Ron Connelly nervously raked his fingers through his long hair and chinned toward Joe and the deputy. “Those rednecks out there want blood and there’s just the two of you between them and us.”

“Yup,” Joe said. “And if it were up to me, I’d step aside.”

Ron’s face twitched. He didn’t know if Joe was kidding or not. Joe didn’t, either. He disliked Connelly more every minute he was exposed to him. What kind of man shot an eagle on the ground? Or Tube?

“I’ll up my offer to stay here tonight,” Brad said.

Brokaw finished the page he was working on, looked to Joe, said, “Okay. Let ’em in.”

Ron Connelly ran in terror to the back of the cell. Brad shrieked.

“Just kidding,” the deputy said, standing up and stifling a smile. “I’ll go outside and talk to ’em.”

Joe watched with admiration as the deputy stepped outside with a shotgun and told everyone to calm down and go home. When a man shouted that the Mad Archer should be released to them, the deputy racked the pump on his shotgun, said, “Go ahead, boys, I got nothing to lose. I don’t like this job much, anyhow.”

The crowd dispersed, and the deputy came back in, sighed, “Whew,” to Joe.

“Impressive,” Joe said.

“I learned in Basra that there is no sound in nature that makes men move along faster than the pumping of a shotgun. Except maybe a chainsaw, but we won’t go there.”

SIMULTANEOUS WITH the snap of the jail door on Ron and Brad, Joe opened his phone and speed-dialed Marybeth.

She was anxious. Someone claiming to be April had called their old house.

It took a moment to register. His stomach did a half-turn. Ron, Brad, the deputy, Baggs all faded from his consciousness. “Is this a sick joke?”

“I wish I could say for sure.”

“Impossible,” Joe said.

“Of course it’s impossible,” she said. But there was a hesitation—an opening he could sense that maybe she thought it wasn’t impossible.

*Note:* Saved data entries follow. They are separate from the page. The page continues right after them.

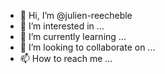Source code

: - 👋 Hi, I’m @julien-reecheble
- 👀 I’m interested in ...
- 🌱 I’m currently learning ...
- 💞️ I’m looking to collaborate on ...
- 📫 How to reach me ...

<!---
julien-reecheble/julien-reecheble is a ✨ special ✨ repository because its `README.md` (this file) appears on your GitHub profile.
You can click the Preview link to take a look at your changes.
--->

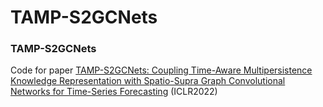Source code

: # TAMP-S2GCNets

### TAMP-S2GCNets

Code for paper [TAMP-S2GCNets: Coupling Time-Aware Multipersistence Knowledge Representation with Spatio-Supra Graph Convolutional Networks for Time-Series Forecasting](https://openreview.net/pdf?id=wv6g8fWLX2q) (ICLR2022)
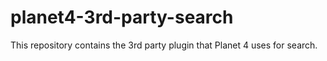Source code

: # planet4-3rd-party-search
This repository contains the 3rd party plugin that Planet 4 uses for search.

“We paid for her funeral. We were at her funeral.”

“There was never an autopsy.”

“There was no need. I saw her, Marybeth,” Joe said. “She was there.”

“You saw her before. You didn’t see her after. None of us did.”

“Impossible,” he said again.

“All I can say is someone called our old house and asked to speak to Sheridan and Lucy. And whoever called identified herself as April and now has Sheridan’s cell phone number.”

“This is the sickest joke anyone’s ever played on us.”

“It’s depraved,” she said. “But Jason said the girl asked for ‘Sherry.’ No one has ever called Sheridan that except Lucy and April.”

He waited a moment, said, “Tell Sheridan not to shut her phone off tonight.”

“She’s a teenager, Joe. She never shuts off her phone.”

He tapped out an e-mail to his district supervisor advising him of his decision to take immediate personal time, knowing it wouldn’t be received until the next day when he was already gone. Being the governor’s unofficial point man had its privileges. He snapped the phone shut.

The deputy was looking at him. “You okay?”

“Not really.”

“Did somebody die?”

Joe said, “Just the opposite.”

HE DROVE NORTH on lonely state highway 789, where his headlights illuminated sudden herds of mule deer and pronghorn antelope along the road. The adrenaline rush that had surged through him during the arrest and arraignment of the Mad Archer was starting to wear off and a small headache, like a marble-sized ball of black, formed behind his right eye. Wildlife was everywhere, and they all seemed to be restless, on the move, as if anticipating full-fledged hunting season in two weeks. He had to slow down and stay alert. The night sky was clear and missing a moon and the only lights for the first fifty-one miles were the vertical twinkles from distant natural gas wells. Tube was in the front seat with his head on Joe’s lap, where he dreamed and drooled. The eagle was still lashed to the inside wall of his pickup bed with the sock on her head. He felt like he was piloting a traveling freak show in search of rubes who would pay admission.

Maxine, his Labrador who had once been scared white by something she saw in the timber, had passed on the previous winter. Her passing had been traumatic but also a relief of sorts because the old girl went deaf and blind in a remarkable hurry and suffered briefly from the liver condition that took her life. He’d buried her in a howling windstorm in the breaklands she loved, with Sheridan reading a eulogy that was whipped away by the wind. Her loss left a hole in their family that would likely never be filled. Tube might ease some of the pain, he hoped. If nothing else, it was impossible to look at the dog and not smile.

ON THE LONG top-of-the-world drive over the Shirley Mountains in darkness so complete that at times he felt he was in an outdoor tunnel, Joe recalled the incidents of six years before, where they’d lost April in the snow on Battle Mountain.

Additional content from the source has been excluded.